The pandemic has fuelled that growth even more. In May, according to a Statistics Canada analysis on retail e-commerce and COVID-19, domestic e-commerce sales hit a record $3.9 billion, representing a 2.3% increase over April and a 99.3% increase over February—as well as more than double the sales of May 2019. Many companies that were debating whether to set up an e-commerce platform, or upgrade an existing one, have now decided to act.
Types of platform
First, let’s look at the main types of e-commerce platforms now in widespread use. In brief, they are:
- Online marketplaces
You’ve likely heard of e-commerce marketplace environments such as eBay and Amazon. Others include Otto.de in Germany, Flipkart in India or Tmall in China. Some of these platforms are specialized for niche markets—Etsy, for example, is designed for arts and crafts vendors that want to sell both locally and across borders. Although these sites are popular, however, successfully selling on them can be a major undertaking. Be sure to choose one that provides good international sales support, such as payment mechanisms for different currencies.

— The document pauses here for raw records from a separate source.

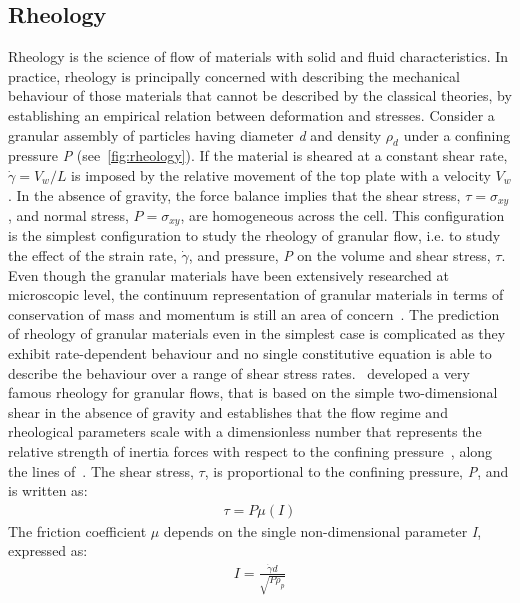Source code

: \subsection{Rheology}
Rheology is the science of flow of materials with solid and fluid 
characteristics. In practice, rheology is principally concerned with describing 
the mechanical behaviour of those materials that cannot be described by the 
classical theories, by establishing an empirical relation between deformation 
and stresses. Consider a granular assembly of particles having diameter 
\textit{d} and density $\rho_{\textit{d}}$ under a confining pressure 
\textit{P} (see~\cref{fig:rheology}). If the material is sheared at a 
constant shear rate, $\dot{\gamma} = \textit{V}_{\textit{w}} / \textit{L}$ is 
imposed by the relative movement of the top plate with a velocity $ 
\textit{V}_{\textit{w}}$. In the absence of gravity, the force balance implies 
that the shear stress, $\tau= \sigma_{\textit{xy}}$, and normal stress, 
$\textit{P}=\sigma_{\textit{xy}}$, are homogeneous across the cell. This 
configuration is the simplest configuration to study the rheology of granular 
flow, i.e. to study the effect of the strain rate, $\dot{\gamma}$, and 
pressure, \textit{P} on the volume and shear stress, $\tau$. Even though the 
granular materials have been extensively researched at microscopic level, the 
continuum representation of granular materials in terms of conservation of mass 
and momentum is still an area of concern~\citep{Midi2004,Daniel2007}. The 
prediction of rheology of granular materials even in the simplest case is 
complicated as they exhibit rate-dependent behaviour and no single constitutive 
equation is able to describe the behaviour over a range of shear stress 
rates.~\citet{DaCruz2005} developed a very famous rheology for granular flows, 
that is based on the simple two-dimensional shear in the absence of gravity and 
establishes that the flow regime and rheological parameters scale with a 
dimensionless number that represents the relative strength of inertia forces 
with respect to the confining pressure~\citep{Daniel2007}, along the lines 
of~\citet{Savage1991}. The shear stress, $\tau$, is proportional to the 
confining pressure, \textit{P}, and is written as:
\begin{align}
\tau = \textit{P} \mu (\textit{I})
\end{align}
The friction coefficient $\mu$ depends on the single non-dimensional parameter 
\textit{I}, expressed as:
\begin{align}
\textit{I} = \frac{\dot{\gamma}d}{\sqrt{\textit{P}\rho_{\textit{p}}}}
\end{align}
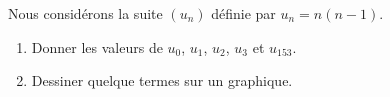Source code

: 
\begin{exercice}\label{exosmath-0168}

    Nous considérons la suite \( (u_n)\) définie par \( u_n=n(n-1)\).
    \begin{enumerate}
        \item
            Donner les valeurs de \( u_0\), \( u_1\), \( u_2\), \( u_3\) et \( u_{153}\).
        \item
            Dessiner quelque termes sur un graphique.
    \end{enumerate}

\end{exercice}
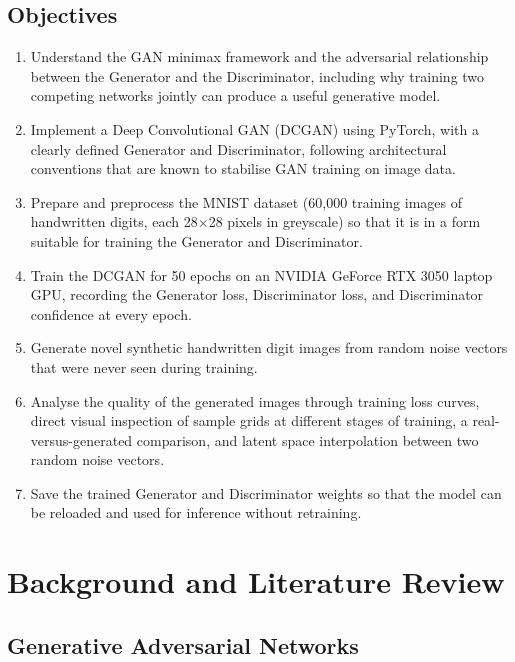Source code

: \documentclass[12pt,a4paper]{article}
\begin{document}
\subsection{Objectives}

\begin{enumerate}
    \item Understand the GAN minimax framework and the adversarial relationship between
          the Generator and the Discriminator, including why training two competing
          networks jointly can produce a useful generative model.
    \item Implement a Deep Convolutional GAN (DCGAN) using PyTorch, with a clearly
          defined Generator and Discriminator, following architectural conventions that
          are known to stabilise GAN training on image data.
    \item Prepare and preprocess the MNIST dataset (60,000 training images of
          handwritten digits, each 28$\times$28 pixels in greyscale) so that it is in a
          form suitable for training the Generator and Discriminator.
    \item Train the DCGAN for 50 epochs on an NVIDIA GeForce RTX 3050 laptop GPU,
          recording the Generator loss, Discriminator loss, and Discriminator confidence
          at every epoch.
    \item Generate novel synthetic handwritten digit images from random noise vectors
          that were never seen during training.
    \item Analyse the quality of the generated images through training loss curves,
          direct visual inspection of sample grids at different stages of training, a
          real-versus-generated comparison, and latent space interpolation between two
          random noise vectors.
    \item Save the trained Generator and Discriminator weights so that the model can be
          reloaded and used for inference without retraining.
\end{enumerate}

\section{Background and Literature Review}

\subsection{Generative Adversarial Networks}
\end{document}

- Online template-based storefronts
The vendors of these platforms provide you with pre-defined templates, add-ons and extensions that you can use to build a very capable e-commerce operation. Pricing varies according to the components you include, such as third-party payment gateways, foreign order handling, reporting capabilities, sales analytics and add-ons or extensions, etc.
These platforms can be a cost-effective way for many medium, small and micro enterprises to set up an international e-commerce platform. Shopify is a Canadian example of this kind of storefront vendor.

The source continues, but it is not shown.